+++ SUPPLIED DATA
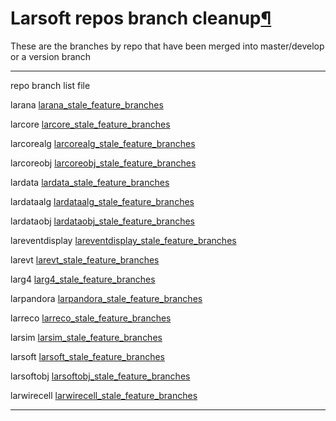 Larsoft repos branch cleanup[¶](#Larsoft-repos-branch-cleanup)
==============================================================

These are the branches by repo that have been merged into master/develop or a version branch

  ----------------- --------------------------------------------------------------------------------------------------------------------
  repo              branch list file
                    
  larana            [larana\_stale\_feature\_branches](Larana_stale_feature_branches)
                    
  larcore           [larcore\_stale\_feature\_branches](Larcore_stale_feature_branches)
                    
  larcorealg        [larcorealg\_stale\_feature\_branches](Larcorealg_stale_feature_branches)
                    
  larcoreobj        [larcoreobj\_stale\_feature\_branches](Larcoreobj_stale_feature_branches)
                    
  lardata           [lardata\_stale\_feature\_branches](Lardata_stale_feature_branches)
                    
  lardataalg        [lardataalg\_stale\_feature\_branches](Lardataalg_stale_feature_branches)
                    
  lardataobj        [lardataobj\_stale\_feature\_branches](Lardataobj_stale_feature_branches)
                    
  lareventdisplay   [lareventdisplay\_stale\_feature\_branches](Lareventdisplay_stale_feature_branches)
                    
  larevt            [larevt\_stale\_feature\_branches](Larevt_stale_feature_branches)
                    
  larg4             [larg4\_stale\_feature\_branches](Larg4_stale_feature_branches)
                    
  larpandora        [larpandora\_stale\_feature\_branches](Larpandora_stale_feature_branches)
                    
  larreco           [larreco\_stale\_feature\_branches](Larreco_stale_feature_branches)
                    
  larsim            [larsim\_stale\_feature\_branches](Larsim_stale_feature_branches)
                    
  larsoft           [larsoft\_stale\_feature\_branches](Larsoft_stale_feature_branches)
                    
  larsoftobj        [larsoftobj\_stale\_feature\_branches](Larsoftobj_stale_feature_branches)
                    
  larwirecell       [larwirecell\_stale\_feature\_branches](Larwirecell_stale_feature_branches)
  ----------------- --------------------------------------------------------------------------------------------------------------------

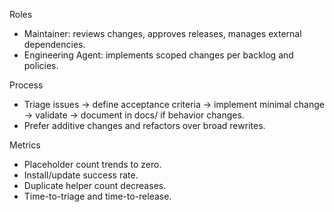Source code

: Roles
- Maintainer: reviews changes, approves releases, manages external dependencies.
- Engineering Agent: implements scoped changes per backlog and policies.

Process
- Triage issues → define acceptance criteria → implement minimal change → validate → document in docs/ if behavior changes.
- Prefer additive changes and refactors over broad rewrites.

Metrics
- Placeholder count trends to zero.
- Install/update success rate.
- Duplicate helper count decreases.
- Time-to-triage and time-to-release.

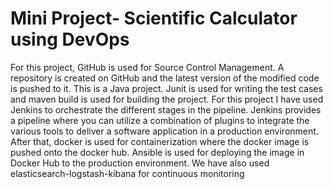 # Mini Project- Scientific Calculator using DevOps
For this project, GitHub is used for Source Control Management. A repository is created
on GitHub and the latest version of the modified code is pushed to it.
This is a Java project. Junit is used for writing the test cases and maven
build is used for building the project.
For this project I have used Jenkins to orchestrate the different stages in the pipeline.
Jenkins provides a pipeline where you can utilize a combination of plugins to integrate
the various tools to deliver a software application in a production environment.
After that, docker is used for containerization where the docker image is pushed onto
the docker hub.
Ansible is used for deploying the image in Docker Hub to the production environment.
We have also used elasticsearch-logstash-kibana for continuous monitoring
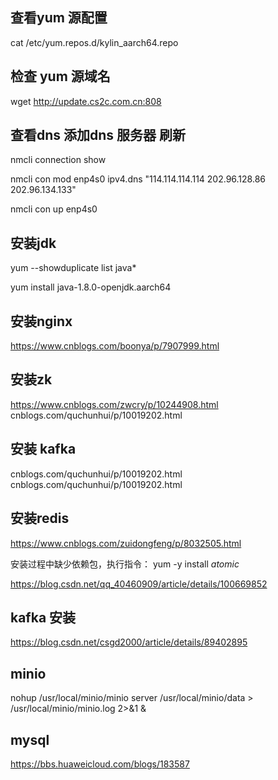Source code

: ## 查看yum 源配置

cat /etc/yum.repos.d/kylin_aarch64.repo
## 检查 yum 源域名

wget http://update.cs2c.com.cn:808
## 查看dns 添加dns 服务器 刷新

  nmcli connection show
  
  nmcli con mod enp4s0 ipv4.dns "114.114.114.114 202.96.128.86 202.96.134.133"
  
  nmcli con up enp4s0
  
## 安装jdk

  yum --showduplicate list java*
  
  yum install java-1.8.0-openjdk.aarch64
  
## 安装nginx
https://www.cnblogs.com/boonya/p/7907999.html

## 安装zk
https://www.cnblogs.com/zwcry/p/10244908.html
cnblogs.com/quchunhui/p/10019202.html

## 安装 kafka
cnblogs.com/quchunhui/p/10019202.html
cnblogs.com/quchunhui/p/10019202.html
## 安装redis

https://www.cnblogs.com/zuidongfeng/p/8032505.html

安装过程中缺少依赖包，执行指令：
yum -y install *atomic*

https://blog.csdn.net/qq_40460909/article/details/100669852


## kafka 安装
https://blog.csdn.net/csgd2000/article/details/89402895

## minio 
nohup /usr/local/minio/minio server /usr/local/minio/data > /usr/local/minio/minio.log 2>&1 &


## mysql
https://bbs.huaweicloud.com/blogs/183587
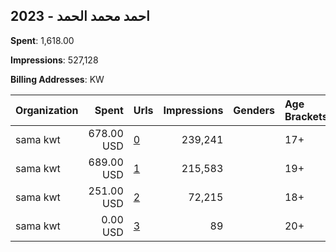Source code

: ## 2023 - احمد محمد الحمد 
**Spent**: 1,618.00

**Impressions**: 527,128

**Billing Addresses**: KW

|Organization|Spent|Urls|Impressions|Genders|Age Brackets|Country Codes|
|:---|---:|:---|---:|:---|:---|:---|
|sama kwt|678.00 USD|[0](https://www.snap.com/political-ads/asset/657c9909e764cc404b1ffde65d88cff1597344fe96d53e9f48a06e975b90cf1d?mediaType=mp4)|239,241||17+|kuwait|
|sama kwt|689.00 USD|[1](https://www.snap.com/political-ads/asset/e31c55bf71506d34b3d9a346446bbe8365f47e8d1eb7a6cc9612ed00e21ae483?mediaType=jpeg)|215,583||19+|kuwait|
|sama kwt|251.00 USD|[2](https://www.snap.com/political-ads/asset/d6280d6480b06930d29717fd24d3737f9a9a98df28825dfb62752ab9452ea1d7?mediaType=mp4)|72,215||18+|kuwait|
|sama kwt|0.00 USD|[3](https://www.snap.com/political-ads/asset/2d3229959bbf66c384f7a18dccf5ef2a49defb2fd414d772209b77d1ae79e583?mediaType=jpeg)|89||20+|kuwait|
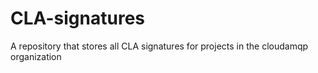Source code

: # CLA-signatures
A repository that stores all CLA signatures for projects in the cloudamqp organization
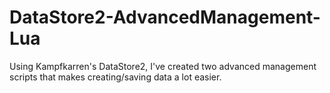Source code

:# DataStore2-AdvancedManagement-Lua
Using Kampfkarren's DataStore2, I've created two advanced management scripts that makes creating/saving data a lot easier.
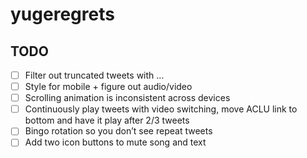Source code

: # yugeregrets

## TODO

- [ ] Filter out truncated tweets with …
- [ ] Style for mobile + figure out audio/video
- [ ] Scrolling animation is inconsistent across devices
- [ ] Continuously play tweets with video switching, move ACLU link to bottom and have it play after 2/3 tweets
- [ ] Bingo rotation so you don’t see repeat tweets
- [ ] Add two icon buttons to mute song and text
++++++
+++ SUPPLIED DATA
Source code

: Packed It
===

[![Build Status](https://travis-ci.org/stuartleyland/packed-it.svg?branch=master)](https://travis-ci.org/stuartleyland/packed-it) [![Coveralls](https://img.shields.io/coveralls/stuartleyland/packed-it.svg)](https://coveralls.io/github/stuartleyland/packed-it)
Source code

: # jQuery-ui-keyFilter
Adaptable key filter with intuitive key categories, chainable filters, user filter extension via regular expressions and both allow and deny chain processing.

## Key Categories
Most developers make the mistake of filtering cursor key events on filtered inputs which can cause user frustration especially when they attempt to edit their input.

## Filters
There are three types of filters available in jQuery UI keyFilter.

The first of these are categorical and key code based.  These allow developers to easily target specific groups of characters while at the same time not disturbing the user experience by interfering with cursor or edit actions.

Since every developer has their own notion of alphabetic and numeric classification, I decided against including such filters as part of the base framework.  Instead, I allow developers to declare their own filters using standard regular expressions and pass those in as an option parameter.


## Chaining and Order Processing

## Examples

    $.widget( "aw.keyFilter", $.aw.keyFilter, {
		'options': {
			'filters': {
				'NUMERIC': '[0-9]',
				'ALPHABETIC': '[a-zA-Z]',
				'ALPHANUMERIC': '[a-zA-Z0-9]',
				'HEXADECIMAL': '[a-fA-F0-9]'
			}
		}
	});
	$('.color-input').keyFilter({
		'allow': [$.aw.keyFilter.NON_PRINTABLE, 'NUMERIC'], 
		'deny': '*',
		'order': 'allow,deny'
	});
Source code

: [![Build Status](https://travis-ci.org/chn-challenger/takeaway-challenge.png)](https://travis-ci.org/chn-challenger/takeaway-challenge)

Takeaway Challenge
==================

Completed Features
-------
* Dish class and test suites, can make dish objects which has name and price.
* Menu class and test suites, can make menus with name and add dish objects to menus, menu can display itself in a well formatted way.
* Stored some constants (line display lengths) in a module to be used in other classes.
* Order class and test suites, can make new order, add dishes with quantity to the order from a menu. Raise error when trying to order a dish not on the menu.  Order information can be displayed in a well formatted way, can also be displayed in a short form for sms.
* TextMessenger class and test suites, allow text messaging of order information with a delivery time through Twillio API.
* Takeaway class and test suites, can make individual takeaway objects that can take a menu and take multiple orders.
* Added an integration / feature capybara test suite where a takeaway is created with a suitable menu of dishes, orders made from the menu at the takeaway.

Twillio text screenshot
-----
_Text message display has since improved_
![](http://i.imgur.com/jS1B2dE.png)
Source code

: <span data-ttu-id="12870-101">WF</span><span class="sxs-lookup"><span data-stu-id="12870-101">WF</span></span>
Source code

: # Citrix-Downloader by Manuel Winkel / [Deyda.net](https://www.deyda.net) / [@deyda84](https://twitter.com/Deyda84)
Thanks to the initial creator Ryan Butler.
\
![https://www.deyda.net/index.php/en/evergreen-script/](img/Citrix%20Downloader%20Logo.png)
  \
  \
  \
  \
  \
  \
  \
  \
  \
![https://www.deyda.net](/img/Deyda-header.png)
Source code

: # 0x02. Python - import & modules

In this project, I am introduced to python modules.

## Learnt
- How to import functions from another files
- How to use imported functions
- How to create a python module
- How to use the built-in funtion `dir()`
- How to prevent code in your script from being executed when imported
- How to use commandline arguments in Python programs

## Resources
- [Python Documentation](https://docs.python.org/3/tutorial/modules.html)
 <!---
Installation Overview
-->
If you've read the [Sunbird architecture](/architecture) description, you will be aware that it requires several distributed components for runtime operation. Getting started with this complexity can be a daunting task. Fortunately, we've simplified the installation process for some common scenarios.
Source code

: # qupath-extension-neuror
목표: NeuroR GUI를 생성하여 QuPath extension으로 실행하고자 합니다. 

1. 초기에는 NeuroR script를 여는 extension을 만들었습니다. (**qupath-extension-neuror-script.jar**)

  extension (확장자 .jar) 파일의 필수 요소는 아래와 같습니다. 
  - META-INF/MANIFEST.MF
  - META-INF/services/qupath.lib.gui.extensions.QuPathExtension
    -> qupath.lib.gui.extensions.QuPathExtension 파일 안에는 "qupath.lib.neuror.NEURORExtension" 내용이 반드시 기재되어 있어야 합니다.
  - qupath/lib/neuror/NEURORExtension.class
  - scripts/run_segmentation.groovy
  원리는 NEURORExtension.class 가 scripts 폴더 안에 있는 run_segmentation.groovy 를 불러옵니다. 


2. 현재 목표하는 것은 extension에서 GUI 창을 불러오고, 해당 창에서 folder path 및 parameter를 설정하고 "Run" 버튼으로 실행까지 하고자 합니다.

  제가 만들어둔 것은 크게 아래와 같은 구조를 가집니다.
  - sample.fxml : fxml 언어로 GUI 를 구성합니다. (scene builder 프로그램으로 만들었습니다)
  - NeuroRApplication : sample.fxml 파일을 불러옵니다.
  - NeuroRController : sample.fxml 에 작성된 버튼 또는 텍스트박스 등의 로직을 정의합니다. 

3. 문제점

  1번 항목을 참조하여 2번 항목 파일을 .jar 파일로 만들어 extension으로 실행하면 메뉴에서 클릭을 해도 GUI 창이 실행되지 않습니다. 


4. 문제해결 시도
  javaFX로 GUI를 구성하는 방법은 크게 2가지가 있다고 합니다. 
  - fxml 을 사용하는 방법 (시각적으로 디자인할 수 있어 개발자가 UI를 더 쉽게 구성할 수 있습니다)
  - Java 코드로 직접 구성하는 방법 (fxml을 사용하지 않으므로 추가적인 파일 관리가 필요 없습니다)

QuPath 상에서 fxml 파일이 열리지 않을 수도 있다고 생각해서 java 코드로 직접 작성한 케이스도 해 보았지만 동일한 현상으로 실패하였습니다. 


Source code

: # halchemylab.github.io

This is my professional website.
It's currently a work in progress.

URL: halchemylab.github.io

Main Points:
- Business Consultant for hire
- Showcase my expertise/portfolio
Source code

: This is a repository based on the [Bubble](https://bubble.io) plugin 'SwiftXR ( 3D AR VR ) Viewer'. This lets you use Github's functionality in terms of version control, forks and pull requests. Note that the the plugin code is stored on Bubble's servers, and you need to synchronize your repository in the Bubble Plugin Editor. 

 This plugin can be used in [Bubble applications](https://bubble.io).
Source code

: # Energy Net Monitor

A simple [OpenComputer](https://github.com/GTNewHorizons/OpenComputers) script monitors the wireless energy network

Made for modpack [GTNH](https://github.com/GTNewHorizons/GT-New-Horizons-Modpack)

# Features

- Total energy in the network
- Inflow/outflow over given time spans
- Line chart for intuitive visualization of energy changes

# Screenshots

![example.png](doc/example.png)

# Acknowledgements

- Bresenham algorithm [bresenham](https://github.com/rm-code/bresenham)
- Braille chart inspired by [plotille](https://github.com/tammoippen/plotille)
++++++
● WHAT YOU ARE ASKED TO DO: Search the material above for lines containing the string "deny", then pull them out.

● EXPECTED OUTPUT:
Adaptable key filter with intuitive key categories, chainable filters, user filter extension via regular expressions and both allow and deny chain processing.
		'deny': '*',
		'order': 'allow,deny'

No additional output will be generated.